- [Requirement]:
Return copies of the lines below that mention "analysis".

- [Recorded information]:
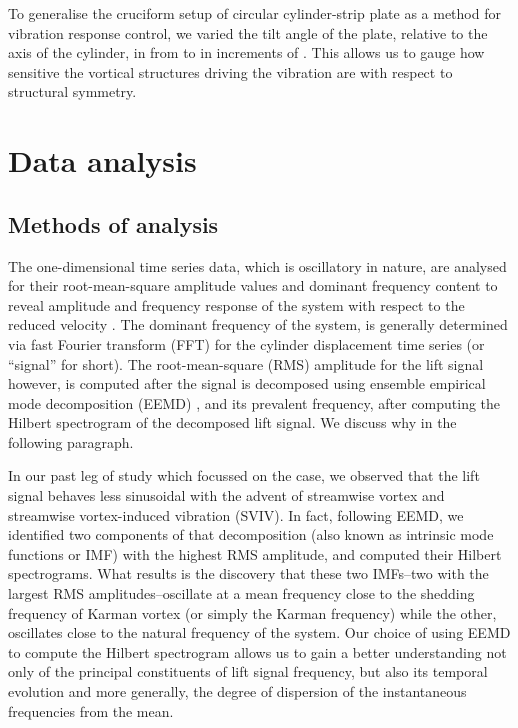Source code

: \documentclass[a4paper]{article}
\begin{document}
To generalise the cruciform setup of circular cylinder-strip plate as a method for vibration response control, we varied the tilt angle of the plate, relative to the axis of the cylinder, in from \rze{} to \rfo{} in increments of \ron{}. This allows us to gauge how sensitive the vortical structures driving the vibration are with respect to structural symmetry.

\section{Data analysis} \label{analysis}

\subsection{Methods of analysis}

The one-dimensional time series data, which is oscillatory in nature, are analysed for their root-mean-square amplitude values and dominant frequency content to reveal amplitude and frequency response of the system with respect to the reduced velocity \ured{}. The dominant frequency of the system, is generally determined via fast Fourier transform (FFT) for the cylinder displacement time series (or ``signal'' for short). The root-mean-square (RMS) amplitude for the lift signal however, is computed after the signal is decomposed using ensemble empirical mode decomposition (EEMD) \parencite{Huang1998,Wu2008}, and its prevalent frequency, after computing the Hilbert spectrogram of the decomposed lift signal. We discuss why in the following paragraph.

In our past leg of study which focussed on the \rfo{} case, we observed that the lift signal behaves less sinusoidal with the advent of streamwise vortex and streamwise vortex-induced vibration (SVIV). In fact, following EEMD, we identified two components of that decomposition (also known as intrinsic mode functions or IMF) with the highest RMS amplitude, and computed their Hilbert spectrograms. What results is the discovery that these two IMFs--two with the largest RMS amplitudes--oscillate at a mean frequency close to the shedding frequency of Karman vortex (or simply the Karman frequency) while the other, oscillates close to the natural frequency of the system. Our choice of using EEMD to compute the Hilbert spectrogram allows us to gain a better understanding not only of the principal constituents of lift signal frequency, but also its temporal evolution and more generally, the degree of dispersion of the instantaneous frequencies from the mean. 
\end{document}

- [Expected output]:
\section{Data analysis} \label{analysis}
\subsection{Methods of analysis}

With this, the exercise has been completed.